◆ **WHAT TO PRODUCE**
Print nothing but the lines below starting at the line that holds "(觉得有意思打赏一个Star呗)" and ending at the line that holds "ps: 礼物分类: 道具礼物(包括不限于弱鸡/银光棒/赞等)", including both, each exactly as written.

◆ **INPUT DATA**
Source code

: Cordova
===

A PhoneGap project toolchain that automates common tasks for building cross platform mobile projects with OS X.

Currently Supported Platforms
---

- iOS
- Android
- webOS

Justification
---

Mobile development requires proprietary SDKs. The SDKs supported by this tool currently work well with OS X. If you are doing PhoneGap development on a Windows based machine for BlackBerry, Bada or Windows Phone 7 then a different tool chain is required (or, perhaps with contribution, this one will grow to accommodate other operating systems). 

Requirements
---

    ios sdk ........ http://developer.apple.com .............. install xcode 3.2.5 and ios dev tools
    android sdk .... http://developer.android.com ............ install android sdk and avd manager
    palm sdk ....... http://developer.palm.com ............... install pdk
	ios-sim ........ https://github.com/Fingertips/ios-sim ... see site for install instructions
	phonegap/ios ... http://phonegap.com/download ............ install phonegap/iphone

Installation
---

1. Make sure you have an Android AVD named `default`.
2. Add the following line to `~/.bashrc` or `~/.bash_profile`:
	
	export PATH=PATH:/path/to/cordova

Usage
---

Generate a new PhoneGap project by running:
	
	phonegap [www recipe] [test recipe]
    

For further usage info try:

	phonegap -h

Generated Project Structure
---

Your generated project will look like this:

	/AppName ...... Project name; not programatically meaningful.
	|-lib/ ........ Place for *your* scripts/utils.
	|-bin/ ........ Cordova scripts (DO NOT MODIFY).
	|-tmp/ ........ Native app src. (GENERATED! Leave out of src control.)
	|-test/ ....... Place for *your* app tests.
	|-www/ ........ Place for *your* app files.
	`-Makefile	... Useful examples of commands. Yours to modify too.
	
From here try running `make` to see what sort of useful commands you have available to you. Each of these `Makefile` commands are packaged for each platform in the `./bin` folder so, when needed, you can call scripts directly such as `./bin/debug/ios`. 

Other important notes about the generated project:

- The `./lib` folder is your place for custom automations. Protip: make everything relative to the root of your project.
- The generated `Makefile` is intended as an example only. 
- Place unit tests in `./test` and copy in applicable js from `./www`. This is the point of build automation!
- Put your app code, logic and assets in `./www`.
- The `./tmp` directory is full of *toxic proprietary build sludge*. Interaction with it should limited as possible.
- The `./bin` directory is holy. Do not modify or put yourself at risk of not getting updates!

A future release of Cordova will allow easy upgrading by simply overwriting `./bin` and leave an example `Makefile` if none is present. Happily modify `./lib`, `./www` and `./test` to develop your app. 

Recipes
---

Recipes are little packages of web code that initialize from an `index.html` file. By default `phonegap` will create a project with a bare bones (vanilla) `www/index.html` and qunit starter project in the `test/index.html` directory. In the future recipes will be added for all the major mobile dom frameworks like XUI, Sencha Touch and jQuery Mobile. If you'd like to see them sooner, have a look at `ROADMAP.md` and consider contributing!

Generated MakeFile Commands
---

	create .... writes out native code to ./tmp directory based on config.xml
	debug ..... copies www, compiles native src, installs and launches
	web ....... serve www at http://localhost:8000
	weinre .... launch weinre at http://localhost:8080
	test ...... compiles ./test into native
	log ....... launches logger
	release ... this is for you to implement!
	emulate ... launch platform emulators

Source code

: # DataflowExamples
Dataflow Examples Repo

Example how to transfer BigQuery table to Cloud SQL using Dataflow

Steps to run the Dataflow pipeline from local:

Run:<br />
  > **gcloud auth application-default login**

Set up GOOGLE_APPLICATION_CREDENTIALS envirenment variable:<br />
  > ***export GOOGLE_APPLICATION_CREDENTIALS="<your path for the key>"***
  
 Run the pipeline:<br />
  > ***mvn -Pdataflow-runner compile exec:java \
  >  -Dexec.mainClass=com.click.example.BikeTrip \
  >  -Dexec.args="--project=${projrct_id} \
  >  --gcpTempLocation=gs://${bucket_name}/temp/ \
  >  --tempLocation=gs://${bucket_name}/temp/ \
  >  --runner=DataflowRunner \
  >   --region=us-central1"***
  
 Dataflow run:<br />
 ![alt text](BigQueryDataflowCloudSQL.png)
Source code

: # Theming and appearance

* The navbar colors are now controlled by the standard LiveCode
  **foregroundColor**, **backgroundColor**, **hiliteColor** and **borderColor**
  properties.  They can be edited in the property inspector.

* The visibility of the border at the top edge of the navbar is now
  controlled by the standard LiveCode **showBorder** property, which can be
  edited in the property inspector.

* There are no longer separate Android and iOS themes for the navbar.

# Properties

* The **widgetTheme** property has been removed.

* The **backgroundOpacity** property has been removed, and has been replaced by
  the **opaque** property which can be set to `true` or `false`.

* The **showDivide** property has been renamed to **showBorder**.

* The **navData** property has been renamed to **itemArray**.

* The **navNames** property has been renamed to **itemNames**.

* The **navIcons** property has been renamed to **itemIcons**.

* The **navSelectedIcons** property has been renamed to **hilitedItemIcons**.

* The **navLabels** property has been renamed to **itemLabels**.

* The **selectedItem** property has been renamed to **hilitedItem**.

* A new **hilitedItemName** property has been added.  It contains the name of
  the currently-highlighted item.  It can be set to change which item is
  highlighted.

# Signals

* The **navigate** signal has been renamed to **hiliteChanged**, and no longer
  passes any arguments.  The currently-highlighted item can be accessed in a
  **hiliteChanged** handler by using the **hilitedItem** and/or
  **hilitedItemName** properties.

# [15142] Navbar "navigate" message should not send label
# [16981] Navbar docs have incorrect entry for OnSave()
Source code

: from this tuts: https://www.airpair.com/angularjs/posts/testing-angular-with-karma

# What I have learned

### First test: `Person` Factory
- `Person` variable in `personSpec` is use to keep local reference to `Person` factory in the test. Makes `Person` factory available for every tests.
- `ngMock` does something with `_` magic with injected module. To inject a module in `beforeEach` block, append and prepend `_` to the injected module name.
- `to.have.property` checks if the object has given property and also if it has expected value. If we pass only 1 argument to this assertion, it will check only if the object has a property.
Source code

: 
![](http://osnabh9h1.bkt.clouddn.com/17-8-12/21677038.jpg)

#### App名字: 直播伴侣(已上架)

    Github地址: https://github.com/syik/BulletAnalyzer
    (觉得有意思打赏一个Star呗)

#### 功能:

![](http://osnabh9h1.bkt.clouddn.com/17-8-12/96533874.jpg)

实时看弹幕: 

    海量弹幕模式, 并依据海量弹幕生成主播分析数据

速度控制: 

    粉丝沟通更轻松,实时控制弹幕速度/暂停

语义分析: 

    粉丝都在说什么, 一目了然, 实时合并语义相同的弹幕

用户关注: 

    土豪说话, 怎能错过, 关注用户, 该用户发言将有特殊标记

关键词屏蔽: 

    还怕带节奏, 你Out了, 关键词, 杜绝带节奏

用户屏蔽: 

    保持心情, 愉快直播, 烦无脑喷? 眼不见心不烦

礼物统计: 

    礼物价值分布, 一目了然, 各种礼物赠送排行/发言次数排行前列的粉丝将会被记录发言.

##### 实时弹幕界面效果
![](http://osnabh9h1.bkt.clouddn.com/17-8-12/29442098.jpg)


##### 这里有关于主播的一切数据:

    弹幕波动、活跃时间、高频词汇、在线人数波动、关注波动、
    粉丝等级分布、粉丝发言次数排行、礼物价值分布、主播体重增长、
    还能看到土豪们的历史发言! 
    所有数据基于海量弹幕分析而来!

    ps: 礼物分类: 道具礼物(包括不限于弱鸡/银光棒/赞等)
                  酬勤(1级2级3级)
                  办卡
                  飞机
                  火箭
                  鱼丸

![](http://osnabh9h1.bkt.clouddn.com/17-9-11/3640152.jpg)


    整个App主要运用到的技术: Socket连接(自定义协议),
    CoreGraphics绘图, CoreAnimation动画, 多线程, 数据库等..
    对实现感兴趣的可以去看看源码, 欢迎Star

◆ **ANSWER BELOW**
    (觉得有意思打赏一个Star呗)

#### 功能:

![](http://osnabh9h1.bkt.clouddn.com/17-8-12/96533874.jpg)

实时看弹幕: 

    海量弹幕模式, 并依据海量弹幕生成主播分析数据

速度控制: 

    粉丝沟通更轻松,实时控制弹幕速度/暂停

语义分析: 

    粉丝都在说什么, 一目了然, 实时合并语义相同的弹幕

用户关注: 

    土豪说话, 怎能错过, 关注用户, 该用户发言将有特殊标记

关键词屏蔽: 

    还怕带节奏, 你Out了, 关键词, 杜绝带节奏

用户屏蔽: 

    保持心情, 愉快直播, 烦无脑喷? 眼不见心不烦

礼物统计: 

    礼物价值分布, 一目了然, 各种礼物赠送排行/发言次数排行前列的粉丝将会被记录发言.

##### 实时弹幕界面效果
![](http://osnabh9h1.bkt.clouddn.com/17-8-12/29442098.jpg)


##### 这里有关于主播的一切数据:

    弹幕波动、活跃时间、高频词汇、在线人数波动、关注波动、
    粉丝等级分布、粉丝发言次数排行、礼物价值分布、主播体重增长、
    还能看到土豪们的历史发言! 
    所有数据基于海量弹幕分析而来!

    ps: 礼物分类: 道具礼物(包括不限于弱鸡/银光棒/赞等)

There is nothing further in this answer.